* Plain-text document sources *
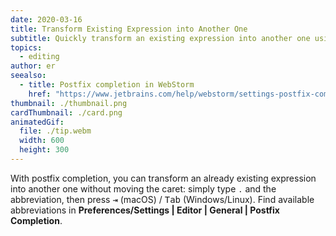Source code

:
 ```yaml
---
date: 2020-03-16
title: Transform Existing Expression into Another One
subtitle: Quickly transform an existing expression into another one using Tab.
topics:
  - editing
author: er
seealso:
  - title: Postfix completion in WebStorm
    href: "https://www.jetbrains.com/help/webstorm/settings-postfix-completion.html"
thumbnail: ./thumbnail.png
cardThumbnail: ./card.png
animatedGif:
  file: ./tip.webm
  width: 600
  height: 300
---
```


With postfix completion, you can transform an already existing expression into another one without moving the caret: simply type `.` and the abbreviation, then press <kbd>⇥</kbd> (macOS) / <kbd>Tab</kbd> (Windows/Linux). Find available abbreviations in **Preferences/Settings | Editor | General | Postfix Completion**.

...

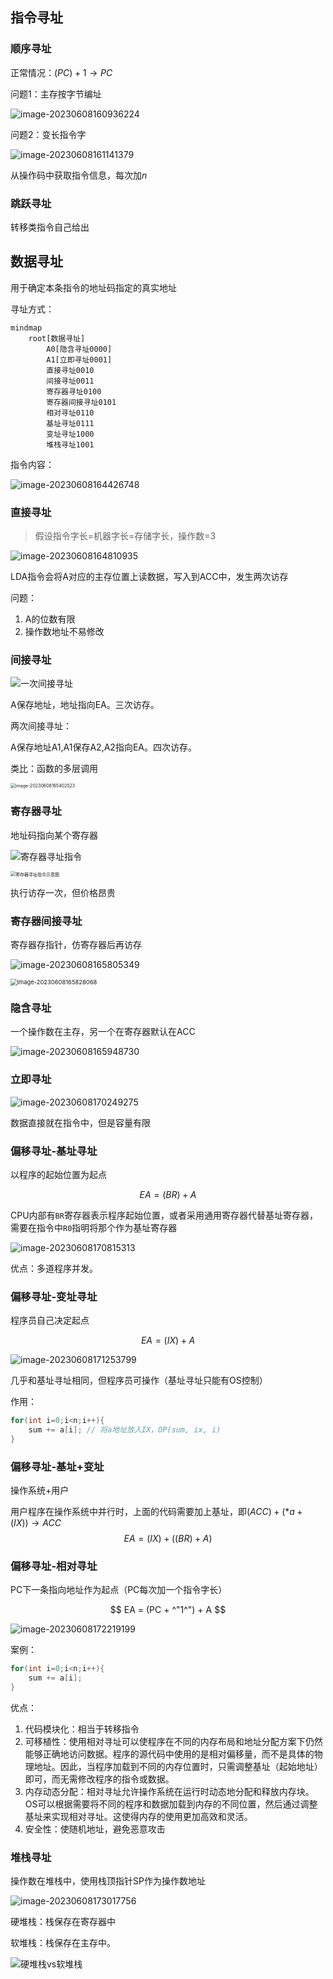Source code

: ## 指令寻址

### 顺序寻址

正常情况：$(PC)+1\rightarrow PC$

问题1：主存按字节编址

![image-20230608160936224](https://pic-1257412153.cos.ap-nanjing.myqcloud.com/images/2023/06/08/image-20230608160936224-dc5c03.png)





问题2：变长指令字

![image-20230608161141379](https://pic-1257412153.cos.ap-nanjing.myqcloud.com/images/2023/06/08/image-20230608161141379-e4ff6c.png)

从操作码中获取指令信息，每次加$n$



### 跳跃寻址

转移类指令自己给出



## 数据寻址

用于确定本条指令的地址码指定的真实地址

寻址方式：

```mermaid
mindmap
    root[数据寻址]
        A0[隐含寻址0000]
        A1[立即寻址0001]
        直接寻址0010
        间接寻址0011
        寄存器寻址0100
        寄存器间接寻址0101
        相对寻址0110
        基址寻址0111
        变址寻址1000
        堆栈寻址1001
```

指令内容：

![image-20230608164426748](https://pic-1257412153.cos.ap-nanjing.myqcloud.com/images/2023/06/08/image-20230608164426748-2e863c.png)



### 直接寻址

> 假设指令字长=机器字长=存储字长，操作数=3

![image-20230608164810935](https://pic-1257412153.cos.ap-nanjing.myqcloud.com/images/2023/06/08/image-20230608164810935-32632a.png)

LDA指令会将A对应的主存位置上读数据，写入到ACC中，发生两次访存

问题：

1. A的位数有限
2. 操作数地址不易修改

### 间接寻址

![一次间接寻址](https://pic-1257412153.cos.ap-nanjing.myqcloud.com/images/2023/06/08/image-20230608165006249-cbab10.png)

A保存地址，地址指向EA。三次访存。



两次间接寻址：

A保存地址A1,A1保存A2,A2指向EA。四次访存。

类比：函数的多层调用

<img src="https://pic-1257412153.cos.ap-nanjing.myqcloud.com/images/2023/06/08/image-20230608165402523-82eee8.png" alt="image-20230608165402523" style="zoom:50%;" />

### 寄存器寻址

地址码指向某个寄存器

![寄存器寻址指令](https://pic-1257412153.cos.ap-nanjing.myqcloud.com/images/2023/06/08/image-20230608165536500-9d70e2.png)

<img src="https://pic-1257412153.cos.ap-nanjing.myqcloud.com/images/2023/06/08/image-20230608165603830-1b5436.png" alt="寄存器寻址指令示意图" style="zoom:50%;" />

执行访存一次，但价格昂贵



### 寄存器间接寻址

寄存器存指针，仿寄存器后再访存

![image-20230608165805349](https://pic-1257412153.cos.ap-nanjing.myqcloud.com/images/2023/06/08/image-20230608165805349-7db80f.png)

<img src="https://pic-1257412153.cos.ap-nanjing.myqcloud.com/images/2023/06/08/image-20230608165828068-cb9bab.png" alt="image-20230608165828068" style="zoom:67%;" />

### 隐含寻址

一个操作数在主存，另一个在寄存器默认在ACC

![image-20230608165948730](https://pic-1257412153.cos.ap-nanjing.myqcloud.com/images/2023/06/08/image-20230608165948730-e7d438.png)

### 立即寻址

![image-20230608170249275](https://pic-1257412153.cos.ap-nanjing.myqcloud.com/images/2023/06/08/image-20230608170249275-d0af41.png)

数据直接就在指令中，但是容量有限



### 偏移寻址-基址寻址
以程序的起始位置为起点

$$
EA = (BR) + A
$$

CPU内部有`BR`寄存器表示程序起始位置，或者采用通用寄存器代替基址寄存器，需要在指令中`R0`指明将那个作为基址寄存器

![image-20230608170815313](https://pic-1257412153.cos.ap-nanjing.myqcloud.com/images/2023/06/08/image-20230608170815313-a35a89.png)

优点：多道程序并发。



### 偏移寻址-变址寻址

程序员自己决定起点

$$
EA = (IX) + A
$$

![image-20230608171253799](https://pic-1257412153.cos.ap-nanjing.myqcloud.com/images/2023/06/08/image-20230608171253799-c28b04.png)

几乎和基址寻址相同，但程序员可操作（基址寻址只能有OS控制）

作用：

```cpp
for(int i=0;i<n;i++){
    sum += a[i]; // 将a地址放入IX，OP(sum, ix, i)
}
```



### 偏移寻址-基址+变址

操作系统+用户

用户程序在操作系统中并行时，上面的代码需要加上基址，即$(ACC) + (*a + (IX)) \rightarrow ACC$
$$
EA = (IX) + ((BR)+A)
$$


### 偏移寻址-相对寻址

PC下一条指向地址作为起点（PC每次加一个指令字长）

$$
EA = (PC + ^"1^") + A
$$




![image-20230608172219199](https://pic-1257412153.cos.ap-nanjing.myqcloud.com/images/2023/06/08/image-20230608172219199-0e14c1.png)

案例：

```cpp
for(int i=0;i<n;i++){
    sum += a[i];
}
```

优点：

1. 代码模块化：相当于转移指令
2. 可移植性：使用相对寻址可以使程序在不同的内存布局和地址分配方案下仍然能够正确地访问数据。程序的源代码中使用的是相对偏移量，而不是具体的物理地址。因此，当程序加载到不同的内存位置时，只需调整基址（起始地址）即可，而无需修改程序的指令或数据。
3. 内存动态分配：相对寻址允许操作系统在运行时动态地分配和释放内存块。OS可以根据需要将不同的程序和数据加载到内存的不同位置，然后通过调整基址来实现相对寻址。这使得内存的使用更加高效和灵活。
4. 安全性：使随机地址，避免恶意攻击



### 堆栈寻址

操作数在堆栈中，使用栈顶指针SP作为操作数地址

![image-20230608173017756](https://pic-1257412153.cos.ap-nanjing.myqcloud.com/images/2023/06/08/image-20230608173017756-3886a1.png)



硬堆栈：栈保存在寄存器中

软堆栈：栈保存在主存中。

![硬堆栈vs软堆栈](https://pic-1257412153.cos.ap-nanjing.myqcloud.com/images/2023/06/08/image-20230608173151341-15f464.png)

* * *

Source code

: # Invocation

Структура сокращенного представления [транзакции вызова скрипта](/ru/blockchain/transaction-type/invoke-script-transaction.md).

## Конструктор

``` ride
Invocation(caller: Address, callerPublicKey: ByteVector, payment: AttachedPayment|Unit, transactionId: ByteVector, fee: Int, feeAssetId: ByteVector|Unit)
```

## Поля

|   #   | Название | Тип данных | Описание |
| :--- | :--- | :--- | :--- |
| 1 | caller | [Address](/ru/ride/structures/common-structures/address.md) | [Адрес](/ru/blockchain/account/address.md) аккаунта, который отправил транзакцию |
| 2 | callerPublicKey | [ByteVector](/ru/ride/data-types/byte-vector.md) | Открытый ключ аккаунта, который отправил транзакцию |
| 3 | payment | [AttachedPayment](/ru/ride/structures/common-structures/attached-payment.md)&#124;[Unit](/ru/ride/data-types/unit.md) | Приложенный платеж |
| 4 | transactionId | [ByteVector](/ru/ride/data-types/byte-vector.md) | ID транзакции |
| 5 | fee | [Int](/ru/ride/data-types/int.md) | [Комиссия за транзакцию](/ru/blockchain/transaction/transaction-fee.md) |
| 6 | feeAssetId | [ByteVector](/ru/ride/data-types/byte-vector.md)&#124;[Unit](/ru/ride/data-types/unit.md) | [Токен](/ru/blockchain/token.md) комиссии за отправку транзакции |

* Problem statement *
Report all lines of the data that include the word "ByteVector".

* Result *
Invocation(caller: Address, callerPublicKey: ByteVector, payment: AttachedPayment|Unit, transactionId: ByteVector, fee: Int, feeAssetId: ByteVector|Unit)
| 2 | callerPublicKey | [ByteVector](/ru/ride/data-types/byte-vector.md) | Открытый ключ аккаунта, который отправил транзакцию |
| 4 | transactionId | [ByteVector](/ru/ride/data-types/byte-vector.md) | ID транзакции |
| 6 | feeAssetId | [ByteVector](/ru/ride/data-types/byte-vector.md)&#124;[Unit](/ru/ride/data-types/unit.md) | [Токен](/ru/blockchain/token.md) комиссии за отправку транзакции |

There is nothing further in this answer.